Trump golfs after his last-minute demand threatens COVID-19 relief bill

U.S. President Donald Trump spent Christmas Day golfing at his West Palm Beach club while millions of Americans faced the risk of losing jobless benefits on Saturday and the threat of a partial government shutdown next week if he refuses to sign a $2.3 trillion US coronavirus aid and spending package.

Democratic president-elect Joe Biden, whose victory Trump still refuses to acknowledge nearly two months after the Nov. 3 election, spent the day at his Delaware home and had no public events, according to his staff. Biden takes office on Jan. 20.

Trump stunned members of both parties when he unexpectedly announced this week his dislike of the $2.3 trillion US spending bill, a package that had taken members of Congress months to negotiate. The bill provides $892 billion US in coronavirus relief, and $1.4 trillion in regular government appropriations.

A source familiar with the situation said many White House officials were caught by surprise. While his strategy going forward on the bill is unclear, he could still sign the package given he has not made an explicit veto threat.

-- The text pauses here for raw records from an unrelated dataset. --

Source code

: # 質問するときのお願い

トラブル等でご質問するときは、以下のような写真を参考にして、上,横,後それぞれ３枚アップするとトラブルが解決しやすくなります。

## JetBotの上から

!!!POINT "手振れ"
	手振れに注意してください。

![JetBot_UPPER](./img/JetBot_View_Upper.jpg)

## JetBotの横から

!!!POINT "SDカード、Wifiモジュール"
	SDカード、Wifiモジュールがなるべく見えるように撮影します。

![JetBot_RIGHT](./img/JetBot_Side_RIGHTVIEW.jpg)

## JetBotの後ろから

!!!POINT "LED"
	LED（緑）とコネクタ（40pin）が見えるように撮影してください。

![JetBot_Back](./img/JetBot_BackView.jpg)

The bill is now at Mar-a-Lago, Trump’s Florida resort, awaiting his decision.

Without his signature on the coronavirus aid bill, about 14 million people will lose unemployment benefits on Saturday, and a partial government shutdown will begin on Tuesday.

Trump golfed with Lindsey Graham

Trump played golf with his close ally and fellow Republican, Sen. Lindsey Graham, said a source familiar with the president’s activities.

The White House said the president was briefed on a Nashville vehicle explosion that injured three people in what police described as an “intentional act.”

On Christmas Eve, Trump tweeted a series of grievances, repeating baseless claims about the election result, including one aimed at Senate Republicans, whom he accuses of abandoning him because many now publicly recognize Biden as the winner.

Made many calls and had meetings at Trump International in Palm Beach, Florida. Why would politicians not want to give people $2000, rather than only $600? It wasn’t their fault, it was China. Give our people the money!


Trump, who was represented in the negotiations with lawmakers by Treasury Secretary Steven Mnuchin and had not objected to the terms prior to the votes in the House of Representatives and Senate, complained that the package was too full of money for special interests and foreign aid, and said the $600 US in direct payments to most Americans was too small.

Instead, he demanded that the amount be increased to $2,000.

Congress to return

Americans face an unprecedented holiday season amid a pandemic that has killed more than 320,000 people in the United States, and the daily death toll is repeatedly well over 3,000 people, the highest since the pandemic began.

Trump this week issued dozens of pardons, including to former aides and four private security guards convicted of killing unarmed Iraqi civilians.

WATCH | Trump pardons include Manafort, military contractors jailed in Iraq massacre:

Trump pardons include Manafort, military contractors jailed in Iraq massacre

The National

2 days agoVideo


U.S. President Donald Trump has made a series of controversial pardons, including allies Paul Manafort, Roger Stone and Charles Kushner. But some critics are singling out his pardon of four military contractors responsible for the massacre of 17 civilians in Baghdad in 2007.3:07

Meanwhile, Congress, which normally is adjourned the last week of December, will be preparing to return to work.

On Monday, following the Christmas weekend, the House of Representatives is scheduled to vote on overriding Trump’s veto of a $740 billion US bill authorizing the country’s defence programs. If the House vote succeeds, the Senate could hold its vote as early as Tuesday.

Trump could also choose to take advantage of a situation known as a “pocket veto,” rather than outright vetoing the coronavirus aid package.

Trump’s motorcade arrives at Trump International Golf Club in West Palm Beach, Fla., on Christmas Eve.(Patrick Semansky/The Associated Press)

Because the current Congress expires on Jan. 3, Trump could let the normal 10-day period that a president has to sign or veto a bill simply run out. Bills die if they are not enacted during the Congress in which they are introduced.

If he does issue a veto, the House and Senate could try to override it next week. Congress might also have to pass a stopgap spending bill on Monday, before money that funds government operations expires at midnight.

Also on Monday, the Democratic-controlled House plans to vote on legislation providing one-time, $2,000 checks to individuals to help them during the coronavirus pandemic.